Let us take a moment to pray silently for our world that is now caught up in this terrible war in Ukraine. Let us ask God’s reign to come to this world quickly so that God’s peace will be shared by all.

Thank you for joining us for worship today. May God be the source of peace and strength for all of us who are fearful, anxious and sad as we continue to hear about the war in Ukraine.

This coming Wednesday is Ash Wednesday. We ask you to prepare for this holy season. It is very timely that we begin with repentance on Ash Wednesday. As we walk together with Christ, we will find strength as we approach the resurrection day. Yet, we walk together as one in Christ, with Christ, in this season of passion, facing death with the knowledge of the resurrection life.

Please pray for the safe opening of Ontario and Canada from the current lockdown. As the rules ease, we will do our best to keep each other safe in worship and fellowship.

On Sunday, March 20, we are celebrating our 220th Anniversary. We are very excited. Please mark your calendars and join us for the service. We will celebrate the day with communion and an agape lunch meal of soup and buns.

Our plan is to rejoice together and in person with special worship services on Palm Sunday, April 10, and Easter Sunday, April 17. Please pray and get ready for these important worship services.

We will take our usual Lent journey together. This year, each Wednesday during Lent, you can meditate with us. We will send you our Update Newsletter. This newsletter will contain prayer for that week as well as a short meditation.

Traditionally, the Sunday before Ash Wednesday is celebrated as Transfiguration Sunday. Today, we will keep Jesus’ transfiguration in mind while discerning together a way to respond to the Russian invasion of Ukraine.

Preparation: Dear Father, Lord of mankind

Call to Worship (Psalm 99:1-5)

The LORD is king; let the peoples tremble! He sits enthroned upon the cherubim; let the earth quake! The LORD is great in Zion; he is exalted over all the peoples. Let them praise your great and awesome name. Holy is he!
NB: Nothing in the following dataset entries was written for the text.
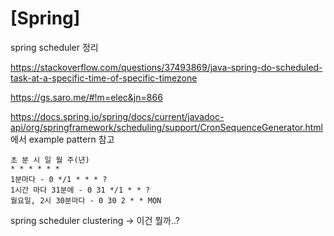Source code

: # [Spring]



spring scheduler 정리


https://stackoverflow.com/questions/37493869/java-spring-do-scheduled-task-at-a-specific-time-of-specific-timezone

https://gs.saro.me/#!m=elec&jn=866

https://docs.spring.io/spring/docs/current/javadoc-api/org/springframework/scheduling/support/CronSequenceGenerator.html
에서 example pattern 참고


```
초 분 시 일 월 주(년)
* * * * * *
1분마다 - 0 */1 * * * ?
1시간 마다 31분에 - 0 31 */1 * * ?
월요일, 2시 30분마다 - 0 30 2 * * MON
```


spring scheduler clustering -> 이건 뭘까..?



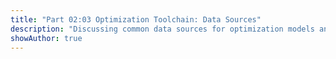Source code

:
 ```yaml
---
title: "Part 02:03 Optimization Toolchain: Data Sources"
description: "Discussing common data sources for optimization models and their various means of connection to the model."
showAuthor: true
---
```


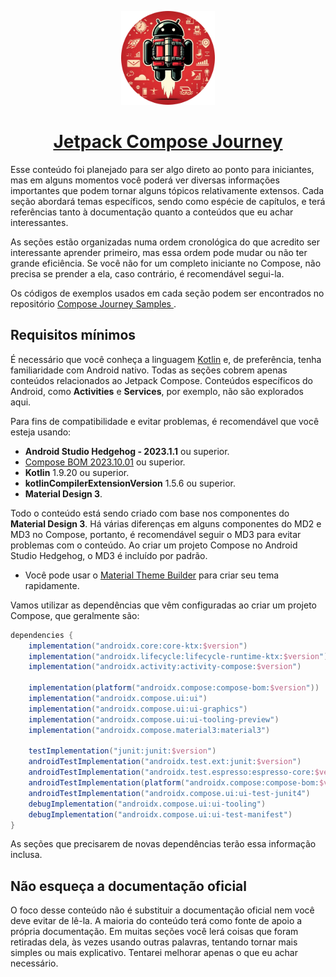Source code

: <p align="center">
  <img src="https://raw.githubusercontent.com/jsericksk/Jetpack-Compose-Journey/main/images/compose-journey.png" width="150">
</p>
<h1 align="center">
  <a href="https://github.com/jsericksk/Jetpack-Compose-Journey">Jetpack Compose Journey</a>
</h1>

Esse conteúdo foi planejado para ser algo direto ao ponto para iniciantes, mas em alguns momentos você poderá ver diversas informações importantes que podem tornar alguns tópicos relativamente extensos. Cada seção abordará temas específicos, sendo como espécie de capítulos, e terá referências tanto à documentação quanto a conteúdos que eu achar interessantes.

As seções estão organizadas numa ordem cronológica do que acredito ser interessante aprender primeiro, mas essa ordem pode mudar ou não ter grande eficiência. Se você não for um completo iniciante no Compose, não precisa se prender a ela, caso contrário, é recomendável segui-la.

Os códigos de exemplos usados em cada seção podem ser encontrados no repositório [Compose Journey Samples
](https://github.com/jsericksk/Compose-Journey-Samples).

## Requisitos mínimos

É necessário que você conheça a linguagem [Kotlin](https://kotlinlang.org/docs/home.html) e, de preferência, tenha familiaridade com Android nativo. Todas as seções cobrem apenas conteúdos relacionados ao Jetpack Compose. Conteúdos específicos do Android, como **Activities** e **Services**, por exemplo, não são explorados aqui.

Para fins de compatibilidade e evitar problemas, é recomendável que você esteja usando:

- **Android Studio Hedgehog - 2023.1.1** ou superior.
- [Compose BOM 2023.10.01](https://developer.android.com/jetpack/compose/bom/bom-mapping) ou superior.
- **Kotlin** 1.9.20 ou superior.
- **kotlinCompilerExtensionVersion** 1.5.6 ou superior.
- **Material Design 3**.

Todo o conteúdo está sendo criado com base nos componentes do **Material Design 3**. Há várias diferenças em alguns componentes do MD2 e MD3 no Compose, portanto, é recomendável seguir o MD3 para evitar problemas com o conteúdo. Ao criar um projeto Compose no Android Studio Hedgehog, o MD3 é incluído por padrão.

- Você pode usar o [Material Theme Builder](https://m3.material.io/theme-builder) para criar seu tema rapidamente.

Vamos utilizar as dependências que vêm configuradas ao criar um projeto Compose, que geralmente são:

```gradle
dependencies {
    implementation("androidx.core:core-ktx:$version")
    implementation("androidx.lifecycle:lifecycle-runtime-ktx:$version")
    implementation("androidx.activity:activity-compose:$version")

    implementation(platform("androidx.compose:compose-bom:$version"))
    implementation("androidx.compose.ui:ui")
    implementation("androidx.compose.ui:ui-graphics")
    implementation("androidx.compose.ui:ui-tooling-preview")
    implementation("androidx.compose.material3:material3")

    testImplementation("junit:junit:$version")
    androidTestImplementation("androidx.test.ext:junit:$version")
    androidTestImplementation("androidx.test.espresso:espresso-core:$version")
    androidTestImplementation(platform("androidx.compose:compose-bom:$version"))
    androidTestImplementation("androidx.compose.ui:ui-test-junit4")
    debugImplementation("androidx.compose.ui:ui-tooling")
    debugImplementation("androidx.compose.ui:ui-test-manifest")
}
```

As seções que precisarem de novas dependências terão essa informação inclusa.

## Não esqueça a documentação oficial

O foco desse conteúdo não é substituir a documentação oficial nem você deve evitar de lê-la. A maioria do conteúdo terá como fonte de apoio a própria documentação. Em muitas seções você lerá coisas que foram retiradas dela, às vezes usando outras palavras, tentando tornar mais simples ou mais explicativo. Tentarei melhorar apenas o que eu achar necessário.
Mighty King, lover of justice, you have established equity; you have executed justice and righteousness in Jacob. Extol the LORD our God; worship at his footstool. Holy is he!

Hymn: Jesus, stand among us


O Lord God, You are God above all gods. Through your Son you made us your people. On this day we come with prayer.
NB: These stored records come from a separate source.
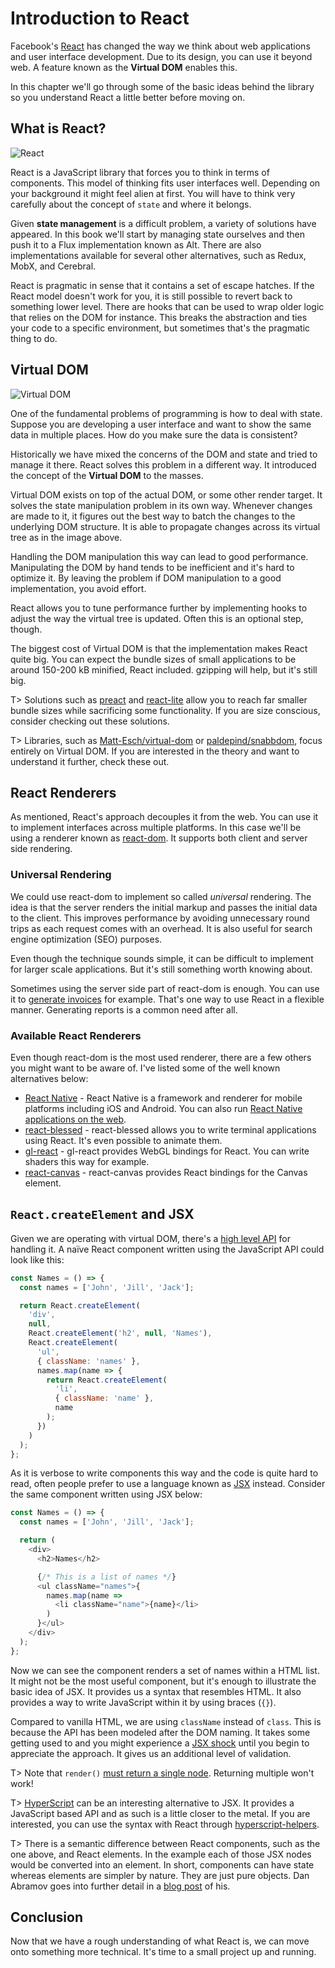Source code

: # Introduction to React

Facebook's [React](https://facebook.github.io/react/) has changed the way we think about web applications and user interface development. Due to its design, you can use it beyond web. A feature known as the **Virtual DOM** enables this.

In this chapter we'll go through some of the basic ideas behind the library so you understand React a little better before moving on.

## What is React?

![React](images/react_header.png)

React is a JavaScript library that forces you to think in terms of components. This model of thinking fits user interfaces well. Depending on your background it might feel alien at first. You will have to think very carefully about the concept of `state` and where it belongs.

Given **state management** is a difficult problem, a variety of solutions have appeared. In this book we'll start by managing state ourselves and then push it to a Flux implementation known as Alt. There are also implementations available for several other alternatives, such as Redux, MobX, and Cerebral.

React is pragmatic in sense that it contains a set of escape hatches. If the React model doesn't work for you, it is still possible to revert back to something lower level. There are hooks that can be used to wrap older logic that relies on the DOM for instance. This breaks the abstraction and ties your code to a specific environment, but sometimes that's the pragmatic thing to do.

## Virtual DOM

![Virtual DOM](images/vdom.png)

One of the fundamental problems of programming is how to deal with state. Suppose you are developing a user interface and want to show the same data in multiple places. How do you make sure the data is consistent?

Historically we have mixed the concerns of the DOM and state and tried to manage it there. React solves this problem in a different way. It introduced the concept of the **Virtual DOM** to the masses.

Virtual DOM exists on top of the actual DOM, or some other render target. It solves the state manipulation problem in its own way. Whenever changes are made to it, it figures out the best way to batch the changes to the underlying DOM structure. It is able to propagate changes across its virtual tree as in the image above.

Handling the DOM manipulation this way can lead to good performance. Manipulating the DOM by hand tends to be inefficient and it's hard to optimize it. By leaving the problem if DOM manipulation to a good implementation, you avoid effort.

React allows you to tune performance further by implementing hooks to adjust the way the virtual tree is updated. Often this is an optional step, though.

The biggest cost of Virtual DOM is that the implementation makes React quite big. You can expect the bundle sizes of small applications to be around 150-200 kB minified, React included. gzipping will help, but it's still big.

T> Solutions such as [preact](https://developit.github.io/preact/) and [react-lite](https://github.com/Lucifier129/react-lite) allow you to reach far smaller bundle sizes while sacrificing some functionality. If you are size conscious, consider checking out these solutions.

T> Libraries, such as [Matt-Esch/virtual-dom](https://github.com/Matt-Esch/virtual-dom) or [paldepind/snabbdom](https://github.com/paldepind/snabbdom), focus entirely on Virtual DOM. If you are interested in the theory and want to understand it further, check these out.

## React Renderers

As mentioned, React's approach decouples it from the web. You can use it to implement interfaces across multiple platforms. In this case we'll be using a renderer known as [react-dom](https://www.npmjs.com/package/react-dom). It supports both client and server side rendering.

### Universal Rendering

We could use react-dom to implement so called *universal* rendering. The idea is that the server renders the initial markup and passes the initial data to the client. This improves performance by avoiding unnecessary round trips as each request comes with an overhead. It is also useful for search engine optimization (SEO) purposes.

Even though the technique sounds simple, it can be difficult to implement for larger scale applications. But it's still something worth knowing about.

Sometimes using the server side part of react-dom is enough. You can use it to [generate invoices](https://github.com/bebraw/generate-invoice) for example. That's one way to use React in a flexible manner. Generating reports is a common need after all.

### Available React Renderers

Even though react-dom is the most used renderer, there are a few others you might want to be aware of. I've listed some of the well known alternatives below:

* [React Native](https://facebook.github.io/react-native/) - React Native is a framework and renderer for mobile platforms including iOS and Android. You can also run [React Native applications on the web](https://github.com/necolas/react-native-web).
* [react-blessed](https://github.com/Yomguithereal/react-blessed) - react-blessed allows you to write terminal applications using React. It's even possible to animate them.
* [gl-react](https://projectseptemberinc.gitbooks.io/gl-react/content/) - gl-react provides WebGL bindings for React. You can write shaders this way for example.
* [react-canvas](https://github.com/Flipboard/react-canvas) - react-canvas provides React bindings for the Canvas element.

## `React.createElement` and JSX

Given we are operating with virtual DOM, there's a [high level API](https://facebook.github.io/react/docs/top-level-api.html) for handling it. A naïve React component written using the JavaScript API could look like this:

```javascript
const Names = () => {
  const names = ['John', 'Jill', 'Jack'];

  return React.createElement(
    'div',
    null,
    React.createElement('h2', null, 'Names'),
    React.createElement(
      'ul',
      { className: 'names' },
      names.map(name => {
        return React.createElement(
          'li',
          { className: 'name' },
          name
        );
      })
    )
  );
};
```

As it is verbose to write components this way and the code is quite hard to read, often people prefer to use a language known as [JSX](https://facebook.github.io/jsx/) instead. Consider the same component written using JSX below:

```javascript
const Names = () => {
  const names = ['John', 'Jill', 'Jack'];

  return (
    <div>
      <h2>Names</h2>

      {/* This is a list of names */}
      <ul className="names">{
        names.map(name =>
          <li className="name">{name}</li>
        )
      }</ul>
    </div>
  );
};
```

Now we can see the component renders a set of names within a HTML list. It might not be the most useful component, but it's enough to illustrate the basic idea of JSX. It provides us a syntax that resembles HTML. It also provides a way to write JavaScript within it by using braces (`{}`).

Compared to vanilla HTML, we are using `className` instead of `class`. This is because the API has been modeled after the DOM naming. It takes some getting used to and you might experience a [JSX shock](https://medium.com/@housecor/react-s-jsx-the-other-side-of-the-coin-2ace7ab62b98) until you begin to appreciate the approach. It gives us an additional level of validation.

T> Note that `render()` [must return a single node](https://facebook.github.io/react/tips/maximum-number-of-jsx-root-nodes.html). Returning multiple won't work!

T> [HyperScript](https://github.com/dominictarr/hyperscript) can be an interesting alternative to JSX. It provides a JavaScript based API and as such is a little closer to the metal. If you are interested, you can use the syntax with React through [hyperscript-helpers](https://www.npmjs.com/package/hyperscript-helpers).

T> There is a semantic difference between React components, such as the one above, and React elements. In the example each of those JSX nodes would be converted into an element. In short, components can have state whereas elements are simpler by nature. They are just pure objects. Dan Abramov goes into further detail in a [blog post](https://facebook.github.io/react/blog/2015/12/18/react-components-elements-and-instances.html) of his.

## Conclusion

Now that we have a rough understanding of what React is, we can move onto something more technical. It's time to a small project up and running.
Our world is filled with leaders who do not know you. Like the days of old when kings made themselves above all peoples to rule like gods, today’s leaders have taken upon themselves power to destroy and kill all living things for their own glory. They do not know you, even when they wage wars on your name. They do nothing but break and shatter your creation. O Lord, how do we come before you in repentance when those who lead us are corrupt and bent on evil? How do we confess our sins when we side with our presidents and our prime ministers who have no regard for your glory in this world?

In your Son alone, we come. We have no faith in our political, religious, and economic leaders. We put our faith solely in your Son our Lord. With this faith, because of the Holy Spirit, we come to worship you and be made into your children, to love even the enemies and lay down our lives for others. By the Holy Spirit, come to us now. Fortify our faith so that we may not falter. Make us yours and send us into the world to proclaim the good news of salvation as we prepare to walk with your Son again in this upcoming Lent season.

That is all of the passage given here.